Michael Parekowhai: Ten Guitars (Auckland: Artspace, 2000).
There’s a great bit in John O’Shea’s 1966 New Zealand rock-road movie, Don’t Let It Get You. A glamorous young Kiri Te Kanawa, at the dawn of her international career, sits in a Maori meeting house talking to children. Turning on a tape recorder for accompaniment, she breaks into an aria. The camera moves around her as the house of the ancestors is filled with incongruous sounds. The sequence is sexy and surreal. No one would shoot anything like that today, being only too aware of the contradictions involved in such post-colonial scenarios. Now we might be tempted to cast the aspiring diva as a victim, a detribalised person, someone separated from her cultural roots and pressed into mimicking European high culture—someone overimpressed. But in fact it could be read differently: as compelling, authoritative; as embodying a desire so wide-eyed and self-satisfied that the need to police identity need not raise its ugly head. Michael Parekowhai likes that sequence.

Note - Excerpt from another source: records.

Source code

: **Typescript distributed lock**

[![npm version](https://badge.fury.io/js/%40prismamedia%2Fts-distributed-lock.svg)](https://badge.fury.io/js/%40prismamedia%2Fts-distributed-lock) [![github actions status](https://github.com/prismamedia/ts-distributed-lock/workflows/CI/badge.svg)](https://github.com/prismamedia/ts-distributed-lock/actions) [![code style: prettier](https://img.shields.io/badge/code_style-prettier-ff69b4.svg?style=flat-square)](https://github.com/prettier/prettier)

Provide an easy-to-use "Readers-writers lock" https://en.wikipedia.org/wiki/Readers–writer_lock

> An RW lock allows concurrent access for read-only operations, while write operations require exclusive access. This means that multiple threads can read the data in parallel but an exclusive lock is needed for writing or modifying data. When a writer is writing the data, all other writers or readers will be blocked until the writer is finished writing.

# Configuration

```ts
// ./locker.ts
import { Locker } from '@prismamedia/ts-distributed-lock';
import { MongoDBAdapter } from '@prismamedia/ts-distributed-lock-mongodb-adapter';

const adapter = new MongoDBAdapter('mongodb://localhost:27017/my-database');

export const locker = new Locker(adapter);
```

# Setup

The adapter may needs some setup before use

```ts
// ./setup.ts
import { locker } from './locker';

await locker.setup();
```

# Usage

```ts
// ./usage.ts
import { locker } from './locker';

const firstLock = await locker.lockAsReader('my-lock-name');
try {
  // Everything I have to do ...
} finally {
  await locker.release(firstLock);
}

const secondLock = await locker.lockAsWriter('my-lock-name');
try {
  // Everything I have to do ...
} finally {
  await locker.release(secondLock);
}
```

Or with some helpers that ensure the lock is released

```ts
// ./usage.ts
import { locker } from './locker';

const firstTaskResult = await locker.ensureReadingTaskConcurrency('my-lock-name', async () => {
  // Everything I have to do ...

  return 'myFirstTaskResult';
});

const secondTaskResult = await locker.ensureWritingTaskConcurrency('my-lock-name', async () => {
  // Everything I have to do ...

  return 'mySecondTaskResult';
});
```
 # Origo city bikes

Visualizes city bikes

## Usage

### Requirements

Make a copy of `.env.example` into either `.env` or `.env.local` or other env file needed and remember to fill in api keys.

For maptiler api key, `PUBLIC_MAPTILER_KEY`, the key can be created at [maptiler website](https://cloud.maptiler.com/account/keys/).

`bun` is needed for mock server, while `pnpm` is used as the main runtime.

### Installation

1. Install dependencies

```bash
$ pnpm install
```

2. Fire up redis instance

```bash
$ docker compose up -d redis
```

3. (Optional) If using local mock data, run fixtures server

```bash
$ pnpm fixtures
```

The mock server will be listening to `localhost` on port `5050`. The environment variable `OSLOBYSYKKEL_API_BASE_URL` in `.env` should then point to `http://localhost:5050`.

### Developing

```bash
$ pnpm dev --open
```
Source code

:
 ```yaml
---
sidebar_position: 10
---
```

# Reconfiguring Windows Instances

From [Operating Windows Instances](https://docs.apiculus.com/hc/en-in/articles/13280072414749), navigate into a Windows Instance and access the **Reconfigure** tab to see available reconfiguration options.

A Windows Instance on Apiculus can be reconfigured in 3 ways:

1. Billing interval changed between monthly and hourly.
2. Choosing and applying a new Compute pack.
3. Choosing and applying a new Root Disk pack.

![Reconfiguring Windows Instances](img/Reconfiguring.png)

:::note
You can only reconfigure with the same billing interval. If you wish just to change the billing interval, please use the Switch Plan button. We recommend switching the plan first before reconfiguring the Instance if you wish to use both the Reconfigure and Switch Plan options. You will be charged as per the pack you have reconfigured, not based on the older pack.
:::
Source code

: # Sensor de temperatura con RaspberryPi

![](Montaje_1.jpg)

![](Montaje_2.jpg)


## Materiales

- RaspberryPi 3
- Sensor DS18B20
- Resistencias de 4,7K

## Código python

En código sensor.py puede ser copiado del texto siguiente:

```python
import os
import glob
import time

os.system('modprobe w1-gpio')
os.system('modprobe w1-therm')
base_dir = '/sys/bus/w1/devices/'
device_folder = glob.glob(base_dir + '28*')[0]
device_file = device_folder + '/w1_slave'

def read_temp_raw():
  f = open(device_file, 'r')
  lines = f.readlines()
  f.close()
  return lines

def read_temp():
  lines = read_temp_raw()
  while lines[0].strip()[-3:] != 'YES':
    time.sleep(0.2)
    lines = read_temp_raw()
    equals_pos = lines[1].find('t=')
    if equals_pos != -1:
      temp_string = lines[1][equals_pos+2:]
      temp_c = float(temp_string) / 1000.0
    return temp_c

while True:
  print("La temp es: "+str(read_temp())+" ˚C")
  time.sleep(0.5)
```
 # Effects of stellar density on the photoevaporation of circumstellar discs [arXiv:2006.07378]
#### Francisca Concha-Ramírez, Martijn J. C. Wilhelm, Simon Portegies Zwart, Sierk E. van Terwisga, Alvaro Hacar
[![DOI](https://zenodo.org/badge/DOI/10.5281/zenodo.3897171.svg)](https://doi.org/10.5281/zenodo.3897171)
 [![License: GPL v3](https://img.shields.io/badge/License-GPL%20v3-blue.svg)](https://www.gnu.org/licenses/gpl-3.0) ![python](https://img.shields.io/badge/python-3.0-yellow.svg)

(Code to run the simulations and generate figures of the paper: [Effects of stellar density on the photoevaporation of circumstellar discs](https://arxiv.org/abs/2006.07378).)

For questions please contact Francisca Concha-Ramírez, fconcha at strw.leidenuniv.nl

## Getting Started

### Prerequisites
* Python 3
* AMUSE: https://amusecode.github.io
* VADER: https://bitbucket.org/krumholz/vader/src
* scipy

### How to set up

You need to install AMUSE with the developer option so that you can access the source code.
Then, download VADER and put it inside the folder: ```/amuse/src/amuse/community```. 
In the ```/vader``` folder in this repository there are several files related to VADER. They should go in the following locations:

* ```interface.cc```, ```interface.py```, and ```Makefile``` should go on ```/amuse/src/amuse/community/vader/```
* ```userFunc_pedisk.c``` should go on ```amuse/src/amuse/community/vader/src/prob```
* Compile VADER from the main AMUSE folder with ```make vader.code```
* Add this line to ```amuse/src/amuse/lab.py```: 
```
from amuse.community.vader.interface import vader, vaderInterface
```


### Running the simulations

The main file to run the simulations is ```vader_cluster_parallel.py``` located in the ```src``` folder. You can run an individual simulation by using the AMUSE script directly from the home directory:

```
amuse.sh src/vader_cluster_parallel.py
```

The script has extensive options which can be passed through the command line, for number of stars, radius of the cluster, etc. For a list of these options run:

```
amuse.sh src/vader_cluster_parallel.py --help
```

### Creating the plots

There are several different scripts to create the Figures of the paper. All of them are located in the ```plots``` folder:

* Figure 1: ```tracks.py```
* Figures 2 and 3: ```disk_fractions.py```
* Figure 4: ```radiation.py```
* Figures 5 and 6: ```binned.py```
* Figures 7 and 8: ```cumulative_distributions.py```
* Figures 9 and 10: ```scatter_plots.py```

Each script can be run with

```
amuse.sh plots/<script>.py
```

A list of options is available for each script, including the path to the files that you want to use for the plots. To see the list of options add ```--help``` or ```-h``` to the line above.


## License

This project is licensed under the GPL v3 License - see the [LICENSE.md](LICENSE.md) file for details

For his latest project, Parekowhai has created ten top-of-the-line, customised, hollow-body guitars, jazzed up with paua inlays reproducing classic Maori kowhaiwhai patterns. These flashy instrument were handcrafted by Manganui luthier, Laurie Williams. The project is an obvious nod to Engelbert Humperdinck, whose song ‘Ten Guitars’ is an old Maori standard, having topped their charts back in the 1960s. Maori really took this song—which promotes a utopian social ideal of playing together in harmony—to their hearts, and claimed it as their own. These days, we might consider ‘Ten Guitars’ a bicultural anthem.
.
I have a band of men and all they do is play for me
They come from miles around to hear them play a melody
Beneath the stars my ten guitars will play a song for you
And if you’re with the one you love this is what you do
Oh, oh, dance, dance, dance, to my ten guitars
And very soon you’ll know just where you are
Through the eyes of love you’ll see a thousand stars
When you dance, dance, dance to my ten guitars
.
The 1960s have long been a reference point for Parekowhai— he was born in 1968. The 1950s and 1960s was the time of ‘the second migration’, when Maori became detribalised, leaving rural areas in massive numbers to seek work in the cities. In this troubled time, however, the media routinely favoured images of ‘the happy Maori’, ‘as happy as the day is long’. It is hard to know if this cliche was a patronising slur projected over Maori or a confident face projected out by them. More likely, it was a bit of both. The 1960s was a time of complex and conflicted images of Maori—just look at the covers of Te Ao Hou, the Department of Maori Affairs’ remarkable magazine. On the one hand the magazine represented a flowering of Maori art, literature, and scholarship, on the other it was clearly intended as a means of easing transition, lubricating assimilation. Parekowhai finds vitality in this contradiction. Neither naive nor cynical, he revels in utopian images which, although mired in complexity, or perhaps because of it, remain emblems of a possible way through.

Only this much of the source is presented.